W sensie dosłownym wydaje mi się, że nie. Są nieprzyjemne, dokuczliwe, ale nie napotkałam opisów wskazujących na ich groźne skutki. Sam tez nie widziałem takich skutków. Natomiast mogą mieć skutki pośrednie. Oczywiście jeśli ktoś nie skojarzy że ma zespół dyskontynuacji, tylko zacznie leczyć grypę, będzie to niepotrzebne. Ważne mogą być skutki pośrednie, na przykład "zrażenie się" do leków, różne indywidualne sposoby w jaki człowiek zinterpretuje.
Czy da się jakoś zapobiec skutkom odstawienia antydepresantów? Czy zawsze przy
odstawianiu leków będą nam towarzyszyć bóle głowy?
Przy odstawianiu leków najczęściej lekarze stosują strategię powolnego obniżania dawek. Ma to na celu "wypłaszczenie" tej krzywej utrzymywania się leku w organizmie. Czyli uzyskania efektu, aby poziom leku nie spadał szybko, lecz przeciwnie- jak najwolniej, bardzo stopniowo. Takie postępowanie zmniejsza szanse występowania zespołu dyskontynuacji. Jeśli dawka leku jest wysoka, to obowiązkowo powinna byś zmniejszana stopniowo. Jeśli dawka leku jest niska, najniższa z możliwych, wtedy możemy lek odstawiać. (...) Trzeba też pamiętać, że zespól dyskontynuacji może, ale nie
musi wystąpić.
Jakie są inne objawy zespołu dyskontynuacji leków przeciwdepresyjnych?
Tu najpierw należy powiedzieć, że zespół dyskontynuacji trzeba odróżniać od kilku innych zjawisk: "zespołu odbicia", wystąpienia kolejnego epizodu choroby oraz od lęków pacjenta przed zakończeniem leczenia. Jeśli lek odstawiony jest zbyt wcześnie, a "pod spodem" są jeszcze objawy lęku czy depresji, może dojść do "zespołu odbicia". Porównuje się to do piłki wciskanej siłą pod wodę. Jeśli ją trzymamy ręką, to jest pod wodą. Kiedy ją puścimy, wyskakuje nad powierzchnię. Analogicznie, jeśli objawy są nadal obecne, mogą po odstawianiu leków nasilić się. (...)

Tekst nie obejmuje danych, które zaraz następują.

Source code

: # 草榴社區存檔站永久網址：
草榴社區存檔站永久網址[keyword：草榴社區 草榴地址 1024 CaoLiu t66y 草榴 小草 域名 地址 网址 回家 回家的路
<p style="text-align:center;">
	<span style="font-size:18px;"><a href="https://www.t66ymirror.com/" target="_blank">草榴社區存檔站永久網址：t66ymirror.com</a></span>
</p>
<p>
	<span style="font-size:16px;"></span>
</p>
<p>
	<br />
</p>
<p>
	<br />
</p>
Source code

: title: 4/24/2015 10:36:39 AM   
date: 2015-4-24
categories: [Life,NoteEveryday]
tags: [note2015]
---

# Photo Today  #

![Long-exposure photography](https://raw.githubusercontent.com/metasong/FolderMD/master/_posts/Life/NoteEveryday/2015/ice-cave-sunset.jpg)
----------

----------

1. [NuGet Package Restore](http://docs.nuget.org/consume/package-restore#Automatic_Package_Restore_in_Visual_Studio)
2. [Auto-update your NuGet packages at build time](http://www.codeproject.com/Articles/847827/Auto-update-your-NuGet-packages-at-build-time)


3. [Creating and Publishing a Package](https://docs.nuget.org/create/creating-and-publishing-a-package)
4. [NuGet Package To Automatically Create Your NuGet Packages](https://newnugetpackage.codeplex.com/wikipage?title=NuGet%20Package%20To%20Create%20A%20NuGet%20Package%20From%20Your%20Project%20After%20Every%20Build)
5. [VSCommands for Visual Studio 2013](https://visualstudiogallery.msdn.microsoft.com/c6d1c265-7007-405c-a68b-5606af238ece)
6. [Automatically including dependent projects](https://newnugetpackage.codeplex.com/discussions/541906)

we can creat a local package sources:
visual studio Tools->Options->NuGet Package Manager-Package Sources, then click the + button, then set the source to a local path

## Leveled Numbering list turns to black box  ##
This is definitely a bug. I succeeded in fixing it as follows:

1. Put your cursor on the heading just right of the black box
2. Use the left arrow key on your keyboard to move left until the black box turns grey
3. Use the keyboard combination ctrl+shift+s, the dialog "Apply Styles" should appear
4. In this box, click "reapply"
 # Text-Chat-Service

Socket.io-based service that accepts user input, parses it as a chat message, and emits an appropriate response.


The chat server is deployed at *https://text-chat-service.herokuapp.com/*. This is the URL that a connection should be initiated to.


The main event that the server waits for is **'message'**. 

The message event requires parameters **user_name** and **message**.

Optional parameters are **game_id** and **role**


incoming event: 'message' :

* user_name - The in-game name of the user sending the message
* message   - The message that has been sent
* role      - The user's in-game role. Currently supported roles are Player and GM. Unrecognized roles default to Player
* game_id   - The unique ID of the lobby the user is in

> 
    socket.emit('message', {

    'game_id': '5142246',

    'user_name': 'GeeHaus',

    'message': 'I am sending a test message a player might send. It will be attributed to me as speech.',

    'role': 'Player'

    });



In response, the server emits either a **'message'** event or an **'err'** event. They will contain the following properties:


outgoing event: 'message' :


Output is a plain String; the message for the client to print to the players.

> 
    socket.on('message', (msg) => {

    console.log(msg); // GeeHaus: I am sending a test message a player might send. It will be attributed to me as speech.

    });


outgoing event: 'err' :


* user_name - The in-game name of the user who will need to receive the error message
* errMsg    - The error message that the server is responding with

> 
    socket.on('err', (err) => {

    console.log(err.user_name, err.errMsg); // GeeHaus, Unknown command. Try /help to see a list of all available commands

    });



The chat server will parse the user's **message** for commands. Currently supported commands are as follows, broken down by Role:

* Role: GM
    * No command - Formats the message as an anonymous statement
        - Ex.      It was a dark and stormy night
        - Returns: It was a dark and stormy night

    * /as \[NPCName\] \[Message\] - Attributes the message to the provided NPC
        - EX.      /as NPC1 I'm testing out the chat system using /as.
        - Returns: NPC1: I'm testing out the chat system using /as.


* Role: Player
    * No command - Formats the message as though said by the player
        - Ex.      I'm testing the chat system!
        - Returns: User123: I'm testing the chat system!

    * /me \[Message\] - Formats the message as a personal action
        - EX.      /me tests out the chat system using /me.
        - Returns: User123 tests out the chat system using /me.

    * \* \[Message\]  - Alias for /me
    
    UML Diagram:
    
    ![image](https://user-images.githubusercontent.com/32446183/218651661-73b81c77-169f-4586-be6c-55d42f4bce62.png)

Objawy zespołu dyskontynuacji mogą być bardzo różne. Mogą to być opisane przeze mnie objawy przypominajcie grypę. Ale także bywa opisywane przez pacjentów zmęczenie, osłabienie, ból głowy, przyspieszanie bicia serca, duszność, zawroty głowy, doznania porażenia prądem, bóle mięśniowe, nerwobóle, szumy uszne, niewyraźne widzenie, drżenia, zaburzenia snu, koszmary senne, lęk, pobudzenie, napięcie, i drażliwość. Lista ta brzmi nieprzyjemnie, ale jak wielokrotnie mówiłem, większość pacjentów może przerwać leczenie bez doświadczania takich sensacji. Ważne jest jednak uzgadnianie czasu leczenia z lekarzem i nie dopuszczanie do przypadkowych przerw w leczeniu.